PROBLEM: Using the data beneath this instruction, retype only the lines from the one that contains "Fullstack Jokes is" down to the one that contains "The app will", both included, exactly as they appear.

Dataset entries

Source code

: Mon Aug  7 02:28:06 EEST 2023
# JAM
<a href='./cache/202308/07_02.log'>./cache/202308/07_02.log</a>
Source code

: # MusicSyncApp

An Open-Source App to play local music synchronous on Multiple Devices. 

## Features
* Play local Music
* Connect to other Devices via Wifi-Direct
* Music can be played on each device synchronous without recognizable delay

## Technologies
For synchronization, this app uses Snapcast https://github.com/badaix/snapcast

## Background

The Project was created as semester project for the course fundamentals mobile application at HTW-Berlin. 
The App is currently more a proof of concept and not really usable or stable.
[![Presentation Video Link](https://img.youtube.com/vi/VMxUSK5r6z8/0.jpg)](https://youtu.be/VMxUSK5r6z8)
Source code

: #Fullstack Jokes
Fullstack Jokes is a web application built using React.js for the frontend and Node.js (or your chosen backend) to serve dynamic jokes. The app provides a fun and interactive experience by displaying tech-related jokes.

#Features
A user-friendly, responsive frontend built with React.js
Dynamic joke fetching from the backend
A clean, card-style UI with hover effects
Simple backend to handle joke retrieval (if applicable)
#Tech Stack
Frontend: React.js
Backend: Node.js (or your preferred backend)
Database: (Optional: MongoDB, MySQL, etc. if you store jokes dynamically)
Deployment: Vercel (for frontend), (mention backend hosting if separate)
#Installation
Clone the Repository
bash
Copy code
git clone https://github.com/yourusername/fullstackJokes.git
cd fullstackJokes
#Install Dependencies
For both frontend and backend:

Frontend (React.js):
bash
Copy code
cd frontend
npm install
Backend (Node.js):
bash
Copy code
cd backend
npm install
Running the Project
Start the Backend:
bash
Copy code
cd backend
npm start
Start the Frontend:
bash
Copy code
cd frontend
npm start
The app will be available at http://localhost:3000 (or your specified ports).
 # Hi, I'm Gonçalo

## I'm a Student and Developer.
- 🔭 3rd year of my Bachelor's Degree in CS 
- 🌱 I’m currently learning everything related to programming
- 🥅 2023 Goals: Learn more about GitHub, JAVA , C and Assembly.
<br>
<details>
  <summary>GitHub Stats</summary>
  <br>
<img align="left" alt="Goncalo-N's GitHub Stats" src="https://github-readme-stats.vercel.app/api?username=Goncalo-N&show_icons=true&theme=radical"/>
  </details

WRITTEN SOLUTION:
Fullstack Jokes is a web application built using React.js for the frontend and Node.js (or your chosen backend) to serve dynamic jokes. The app provides a fun and interactive experience by displaying tech-related jokes.

#Features
A user-friendly, responsive frontend built with React.js
Dynamic joke fetching from the backend
A clean, card-style UI with hover effects
Simple backend to handle joke retrieval (if applicable)
#Tech Stack
Frontend: React.js
Backend: Node.js (or your preferred backend)
Database: (Optional: MongoDB, MySQL, etc. if you store jokes dynamically)
Deployment: Vercel (for frontend), (mention backend hosting if separate)
#Installation
Clone the Repository
bash
Copy code
git clone https://github.com/yourusername/fullstackJokes.git
cd fullstackJokes
#Install Dependencies
For both frontend and backend:

Frontend (React.js):
bash
Copy code
cd frontend
npm install
Backend (Node.js):
bash
Copy code
cd backend
npm install
Running the Project
Start the Backend:
bash
Copy code
cd backend
npm start
Start the Frontend:
bash
Copy code
cd frontend
npm start
The app will be available at http://localhost:3000 (or your specified ports).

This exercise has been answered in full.